**Stored items:**
---------------
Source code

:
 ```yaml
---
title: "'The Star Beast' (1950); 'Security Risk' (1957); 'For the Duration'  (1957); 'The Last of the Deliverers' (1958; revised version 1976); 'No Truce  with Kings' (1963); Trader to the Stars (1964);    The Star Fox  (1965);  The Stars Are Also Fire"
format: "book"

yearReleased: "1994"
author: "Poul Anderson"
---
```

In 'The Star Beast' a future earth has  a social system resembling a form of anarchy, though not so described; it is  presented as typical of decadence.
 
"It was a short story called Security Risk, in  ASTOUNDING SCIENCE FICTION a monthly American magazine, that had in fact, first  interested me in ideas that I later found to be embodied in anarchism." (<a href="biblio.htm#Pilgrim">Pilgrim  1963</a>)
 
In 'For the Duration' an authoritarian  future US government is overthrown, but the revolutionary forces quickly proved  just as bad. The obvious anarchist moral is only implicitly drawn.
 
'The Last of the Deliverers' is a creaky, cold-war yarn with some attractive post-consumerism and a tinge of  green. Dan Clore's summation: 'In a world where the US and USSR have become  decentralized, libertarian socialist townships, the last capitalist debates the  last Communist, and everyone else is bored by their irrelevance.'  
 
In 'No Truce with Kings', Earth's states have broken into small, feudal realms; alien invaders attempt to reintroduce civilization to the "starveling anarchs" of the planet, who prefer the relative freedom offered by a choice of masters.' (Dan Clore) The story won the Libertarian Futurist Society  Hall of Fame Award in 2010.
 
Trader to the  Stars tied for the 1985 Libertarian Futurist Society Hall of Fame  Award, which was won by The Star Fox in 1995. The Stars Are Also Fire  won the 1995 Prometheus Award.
---------------
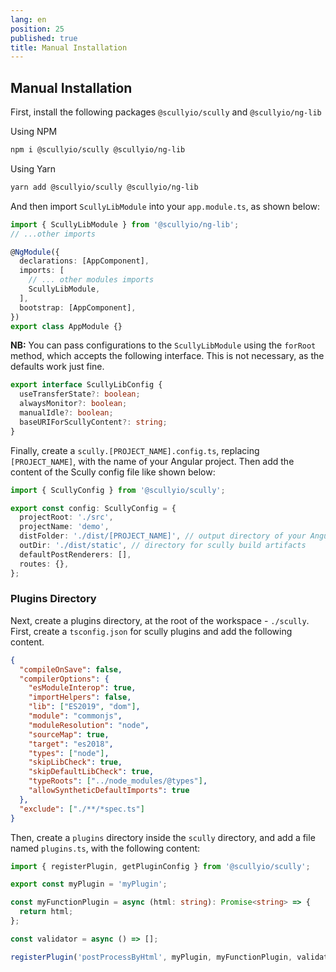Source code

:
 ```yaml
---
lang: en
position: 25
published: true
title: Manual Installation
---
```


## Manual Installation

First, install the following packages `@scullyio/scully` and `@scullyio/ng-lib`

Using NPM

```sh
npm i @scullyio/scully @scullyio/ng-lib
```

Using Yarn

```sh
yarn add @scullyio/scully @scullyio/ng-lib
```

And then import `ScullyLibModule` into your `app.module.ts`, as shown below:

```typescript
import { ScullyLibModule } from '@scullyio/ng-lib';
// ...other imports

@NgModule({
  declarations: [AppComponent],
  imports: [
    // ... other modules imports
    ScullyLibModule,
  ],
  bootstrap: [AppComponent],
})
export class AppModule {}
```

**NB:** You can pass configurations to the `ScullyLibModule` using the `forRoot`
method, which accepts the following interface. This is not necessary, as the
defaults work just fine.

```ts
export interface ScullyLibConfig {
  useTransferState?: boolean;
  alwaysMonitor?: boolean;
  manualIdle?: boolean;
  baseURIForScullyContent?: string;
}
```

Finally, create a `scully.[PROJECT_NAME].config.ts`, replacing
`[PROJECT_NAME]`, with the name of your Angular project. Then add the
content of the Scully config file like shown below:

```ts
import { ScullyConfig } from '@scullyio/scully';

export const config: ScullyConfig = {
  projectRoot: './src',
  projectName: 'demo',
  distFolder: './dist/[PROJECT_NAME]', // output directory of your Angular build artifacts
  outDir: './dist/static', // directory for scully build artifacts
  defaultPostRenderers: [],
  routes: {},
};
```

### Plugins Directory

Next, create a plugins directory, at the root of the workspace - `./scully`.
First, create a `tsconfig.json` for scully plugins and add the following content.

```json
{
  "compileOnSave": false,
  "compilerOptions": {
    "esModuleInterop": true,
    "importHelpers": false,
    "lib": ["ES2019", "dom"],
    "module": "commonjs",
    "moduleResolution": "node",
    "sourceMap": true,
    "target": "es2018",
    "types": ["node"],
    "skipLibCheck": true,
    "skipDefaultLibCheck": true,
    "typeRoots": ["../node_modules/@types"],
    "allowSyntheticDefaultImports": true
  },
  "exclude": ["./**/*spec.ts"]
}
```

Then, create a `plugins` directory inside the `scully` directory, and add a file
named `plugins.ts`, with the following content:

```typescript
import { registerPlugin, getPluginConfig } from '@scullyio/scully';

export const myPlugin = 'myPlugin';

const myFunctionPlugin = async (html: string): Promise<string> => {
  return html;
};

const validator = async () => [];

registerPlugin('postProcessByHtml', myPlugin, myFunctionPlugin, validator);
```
---------------
**WHAT THE TASK REQUIRES:**
Show the lines of the records that contain the word "title".

**EXPECTED ANSWER:**
title: "'The Star Beast' (1950); 'Security Risk' (1957); 'For the Duration'  (1957); 'The Last of the Deliverers' (1958; revised version 1976); 'No Truce  with Kings' (1963); Trader to the Stars (1964);    The Star Fox  (1965);  The Stars Are Also Fire"
title: Manual Installation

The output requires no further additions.